Hari ini dalam sejarah, bertepatan dengan 26 Juli 1993, pesawat Boeing 737 Asiana Airlines jatuh setelah menabrak punggung bukit Gunung Ungeo di ketinggian 240 meter dari permukaan laut (mdpl). Hasil investigasi pihak berwenang, kecelakaan terjadi akibat kelalaian pilot saat melakukan landing approach.
Pesawat dengan nomor penerbangan OZ733 atau AAR733 ini diketahui terbang dengan aman tanpa kendala setelah lepas landas dari Bandara Internasional Gimpo, Seoul, Korea Selatan. Pesawat dijadwalkan tiba di Bandara Mokpo pada pukul 15.15 waktu setempat.
Langit cerah tiba-tiba menjadi gelap. Pesawat dihadapkan dengan cuaca buruk dan angin kencang dan pesawat tak memiliki cukup waktu untuk menghindar. Di tengah cuaca buruk itulah, kapten pilot Hwang In-ki dan kopilot Park Tae-hwan mencoba melakukan landing approach untuk persiapan mendarat.

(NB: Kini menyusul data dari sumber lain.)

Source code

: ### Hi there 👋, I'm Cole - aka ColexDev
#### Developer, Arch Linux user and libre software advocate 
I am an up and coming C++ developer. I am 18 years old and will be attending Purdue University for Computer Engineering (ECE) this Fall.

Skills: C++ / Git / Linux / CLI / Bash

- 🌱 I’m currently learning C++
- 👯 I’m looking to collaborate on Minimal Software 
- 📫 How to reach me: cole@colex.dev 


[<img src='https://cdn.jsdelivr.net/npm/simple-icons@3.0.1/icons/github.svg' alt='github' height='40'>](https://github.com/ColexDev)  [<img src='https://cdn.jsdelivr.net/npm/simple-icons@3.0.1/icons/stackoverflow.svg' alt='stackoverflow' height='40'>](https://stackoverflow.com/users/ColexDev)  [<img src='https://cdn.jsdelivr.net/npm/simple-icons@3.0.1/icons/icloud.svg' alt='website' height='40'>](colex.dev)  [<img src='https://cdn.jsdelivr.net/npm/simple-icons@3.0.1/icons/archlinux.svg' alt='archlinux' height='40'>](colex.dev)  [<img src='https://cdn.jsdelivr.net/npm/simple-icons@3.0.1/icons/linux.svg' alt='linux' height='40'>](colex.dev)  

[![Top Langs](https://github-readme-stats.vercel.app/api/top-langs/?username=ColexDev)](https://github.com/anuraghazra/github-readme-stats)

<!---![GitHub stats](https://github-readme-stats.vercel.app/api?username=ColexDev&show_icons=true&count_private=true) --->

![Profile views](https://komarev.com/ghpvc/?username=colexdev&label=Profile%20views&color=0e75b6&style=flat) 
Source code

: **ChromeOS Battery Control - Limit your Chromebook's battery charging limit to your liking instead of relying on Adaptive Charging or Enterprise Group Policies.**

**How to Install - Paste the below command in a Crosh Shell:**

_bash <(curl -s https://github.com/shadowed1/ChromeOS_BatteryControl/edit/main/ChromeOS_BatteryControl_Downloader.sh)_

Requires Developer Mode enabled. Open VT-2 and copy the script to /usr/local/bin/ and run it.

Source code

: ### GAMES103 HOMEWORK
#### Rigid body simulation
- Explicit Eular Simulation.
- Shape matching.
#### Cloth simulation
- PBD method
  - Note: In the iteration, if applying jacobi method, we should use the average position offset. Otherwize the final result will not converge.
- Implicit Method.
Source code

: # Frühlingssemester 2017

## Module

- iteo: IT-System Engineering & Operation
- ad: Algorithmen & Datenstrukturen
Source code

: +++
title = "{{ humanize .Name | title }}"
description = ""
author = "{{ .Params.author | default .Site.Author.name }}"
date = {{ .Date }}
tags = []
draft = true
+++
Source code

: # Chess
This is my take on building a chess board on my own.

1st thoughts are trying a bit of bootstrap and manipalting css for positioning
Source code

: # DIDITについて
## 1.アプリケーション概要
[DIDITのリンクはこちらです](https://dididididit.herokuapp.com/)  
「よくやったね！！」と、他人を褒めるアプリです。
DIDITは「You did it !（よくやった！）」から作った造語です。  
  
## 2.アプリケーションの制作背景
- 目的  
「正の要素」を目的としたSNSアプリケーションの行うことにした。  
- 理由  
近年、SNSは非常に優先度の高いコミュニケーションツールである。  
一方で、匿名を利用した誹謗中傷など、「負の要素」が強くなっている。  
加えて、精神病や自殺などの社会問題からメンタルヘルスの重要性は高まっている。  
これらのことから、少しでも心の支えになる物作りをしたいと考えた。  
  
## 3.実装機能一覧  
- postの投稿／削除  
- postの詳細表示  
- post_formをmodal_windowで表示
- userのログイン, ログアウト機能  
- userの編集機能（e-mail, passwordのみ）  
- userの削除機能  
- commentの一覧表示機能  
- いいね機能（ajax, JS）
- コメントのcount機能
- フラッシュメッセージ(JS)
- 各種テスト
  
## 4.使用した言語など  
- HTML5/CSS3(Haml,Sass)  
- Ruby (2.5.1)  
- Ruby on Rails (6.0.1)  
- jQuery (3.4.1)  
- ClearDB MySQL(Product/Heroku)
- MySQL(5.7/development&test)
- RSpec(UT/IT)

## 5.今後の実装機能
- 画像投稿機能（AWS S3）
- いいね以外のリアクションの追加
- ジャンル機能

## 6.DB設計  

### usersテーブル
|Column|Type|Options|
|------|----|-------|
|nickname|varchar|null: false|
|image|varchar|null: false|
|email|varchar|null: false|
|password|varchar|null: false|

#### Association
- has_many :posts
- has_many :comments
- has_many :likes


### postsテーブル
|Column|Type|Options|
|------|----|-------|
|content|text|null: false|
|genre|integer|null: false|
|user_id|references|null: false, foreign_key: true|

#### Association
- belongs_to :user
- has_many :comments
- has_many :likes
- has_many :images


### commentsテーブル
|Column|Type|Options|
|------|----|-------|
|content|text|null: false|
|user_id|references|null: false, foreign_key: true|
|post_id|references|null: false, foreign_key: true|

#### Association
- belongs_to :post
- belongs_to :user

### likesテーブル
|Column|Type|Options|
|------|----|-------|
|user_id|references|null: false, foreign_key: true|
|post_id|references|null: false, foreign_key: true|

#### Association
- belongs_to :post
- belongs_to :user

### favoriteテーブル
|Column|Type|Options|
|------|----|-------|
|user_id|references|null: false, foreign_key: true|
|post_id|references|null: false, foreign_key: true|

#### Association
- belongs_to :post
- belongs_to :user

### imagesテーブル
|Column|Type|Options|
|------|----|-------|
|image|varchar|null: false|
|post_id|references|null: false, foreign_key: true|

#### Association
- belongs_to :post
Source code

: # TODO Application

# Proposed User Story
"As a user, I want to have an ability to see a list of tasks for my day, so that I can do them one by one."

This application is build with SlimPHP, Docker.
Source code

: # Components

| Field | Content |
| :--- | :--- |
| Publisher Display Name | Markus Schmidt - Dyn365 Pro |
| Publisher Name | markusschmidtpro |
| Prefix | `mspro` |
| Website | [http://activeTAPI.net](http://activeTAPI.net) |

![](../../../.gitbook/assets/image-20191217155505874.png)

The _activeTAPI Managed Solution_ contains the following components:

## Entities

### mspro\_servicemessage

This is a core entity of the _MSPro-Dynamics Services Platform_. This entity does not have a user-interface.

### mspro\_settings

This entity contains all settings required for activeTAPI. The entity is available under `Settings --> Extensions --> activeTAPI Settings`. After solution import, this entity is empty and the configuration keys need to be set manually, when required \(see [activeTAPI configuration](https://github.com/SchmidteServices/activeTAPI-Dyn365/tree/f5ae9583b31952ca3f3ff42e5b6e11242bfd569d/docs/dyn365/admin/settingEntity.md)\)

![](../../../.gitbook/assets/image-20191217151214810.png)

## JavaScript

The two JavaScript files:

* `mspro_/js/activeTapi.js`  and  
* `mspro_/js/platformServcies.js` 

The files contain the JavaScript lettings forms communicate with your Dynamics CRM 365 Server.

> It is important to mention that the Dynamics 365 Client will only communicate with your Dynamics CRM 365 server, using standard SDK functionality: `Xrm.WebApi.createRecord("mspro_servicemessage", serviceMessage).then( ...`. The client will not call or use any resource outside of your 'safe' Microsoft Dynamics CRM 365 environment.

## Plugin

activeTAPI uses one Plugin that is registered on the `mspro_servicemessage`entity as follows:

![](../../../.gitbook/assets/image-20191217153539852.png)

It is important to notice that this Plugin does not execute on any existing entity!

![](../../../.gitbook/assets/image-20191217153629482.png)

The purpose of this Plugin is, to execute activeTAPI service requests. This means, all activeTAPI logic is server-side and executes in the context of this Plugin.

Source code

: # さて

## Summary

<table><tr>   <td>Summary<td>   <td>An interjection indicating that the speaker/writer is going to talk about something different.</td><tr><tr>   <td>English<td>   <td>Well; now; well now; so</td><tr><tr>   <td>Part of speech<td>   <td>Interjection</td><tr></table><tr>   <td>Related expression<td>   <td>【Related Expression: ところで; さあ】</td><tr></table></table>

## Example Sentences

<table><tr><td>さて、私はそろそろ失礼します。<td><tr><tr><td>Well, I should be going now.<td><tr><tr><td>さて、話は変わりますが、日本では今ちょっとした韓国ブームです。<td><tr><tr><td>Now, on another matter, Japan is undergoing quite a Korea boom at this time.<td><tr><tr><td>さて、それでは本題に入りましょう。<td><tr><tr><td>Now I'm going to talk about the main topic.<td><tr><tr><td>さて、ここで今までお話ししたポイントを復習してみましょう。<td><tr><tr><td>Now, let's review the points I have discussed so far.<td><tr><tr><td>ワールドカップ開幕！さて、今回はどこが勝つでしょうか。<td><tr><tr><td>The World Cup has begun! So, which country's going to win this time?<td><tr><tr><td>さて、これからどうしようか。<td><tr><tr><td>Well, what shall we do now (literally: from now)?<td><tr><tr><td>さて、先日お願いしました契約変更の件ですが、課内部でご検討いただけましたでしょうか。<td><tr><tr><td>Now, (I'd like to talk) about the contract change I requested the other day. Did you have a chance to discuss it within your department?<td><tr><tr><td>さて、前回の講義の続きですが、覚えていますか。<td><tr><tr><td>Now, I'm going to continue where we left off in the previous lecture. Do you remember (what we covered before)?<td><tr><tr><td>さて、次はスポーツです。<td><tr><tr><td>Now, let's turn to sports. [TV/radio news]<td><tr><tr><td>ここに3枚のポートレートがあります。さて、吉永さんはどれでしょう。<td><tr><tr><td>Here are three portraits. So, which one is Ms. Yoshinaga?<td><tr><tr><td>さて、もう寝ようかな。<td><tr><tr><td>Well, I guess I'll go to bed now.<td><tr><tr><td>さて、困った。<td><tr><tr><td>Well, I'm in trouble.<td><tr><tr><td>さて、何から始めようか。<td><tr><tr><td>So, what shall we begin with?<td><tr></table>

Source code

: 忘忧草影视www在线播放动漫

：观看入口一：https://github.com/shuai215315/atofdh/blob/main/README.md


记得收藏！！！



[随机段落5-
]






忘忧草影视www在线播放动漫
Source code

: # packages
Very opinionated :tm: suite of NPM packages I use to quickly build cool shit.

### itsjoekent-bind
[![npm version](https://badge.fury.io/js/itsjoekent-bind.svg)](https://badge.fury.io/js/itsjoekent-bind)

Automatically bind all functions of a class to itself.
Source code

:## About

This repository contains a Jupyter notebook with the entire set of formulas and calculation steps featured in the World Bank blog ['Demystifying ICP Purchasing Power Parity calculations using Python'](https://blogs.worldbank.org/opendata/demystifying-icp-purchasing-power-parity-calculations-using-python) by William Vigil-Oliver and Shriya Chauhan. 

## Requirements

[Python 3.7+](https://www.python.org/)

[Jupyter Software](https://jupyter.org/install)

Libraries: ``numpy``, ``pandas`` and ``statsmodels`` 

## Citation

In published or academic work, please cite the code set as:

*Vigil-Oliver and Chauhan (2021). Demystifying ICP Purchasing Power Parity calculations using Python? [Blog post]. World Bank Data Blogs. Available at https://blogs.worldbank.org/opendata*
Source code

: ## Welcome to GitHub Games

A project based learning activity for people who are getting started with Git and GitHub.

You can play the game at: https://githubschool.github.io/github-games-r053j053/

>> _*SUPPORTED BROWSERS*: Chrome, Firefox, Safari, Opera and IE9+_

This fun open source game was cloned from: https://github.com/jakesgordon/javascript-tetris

Pesawat dengan nomor registrasi HL7229 yang membawa 105 penumpang dan enam kru tersebut dilaporkan mulai mencoba landing approach pada pukul 15.24. Sayangnya, percobaan pertama gagal. Kegagalan juga menghampiri percobaan kedua pada pukul 15.28.
Setelah gagal dalam interval empat menit, kru mencari cara lain untuk bisa mendarat dengan selamat, di tengah cuaca buruk dan navigasi bandara yang hanya dilengkapi dengan VOR/DME.
Sebelum lanjut, VOR (Very High Omni-Directional Range) merupakan salah satu sistem navigasi radio di pesawat terbang. VOR memancarkan sinyal radio gabungan, termasuk kode morse dan data yang memungkinkan peralatan receiver pada pesawat untuk memperoleh magnetic bearing dari station ke pesawat terbang. VOR bekerja pada frekuensi VHF dari 108 sampai 117,95 MHz.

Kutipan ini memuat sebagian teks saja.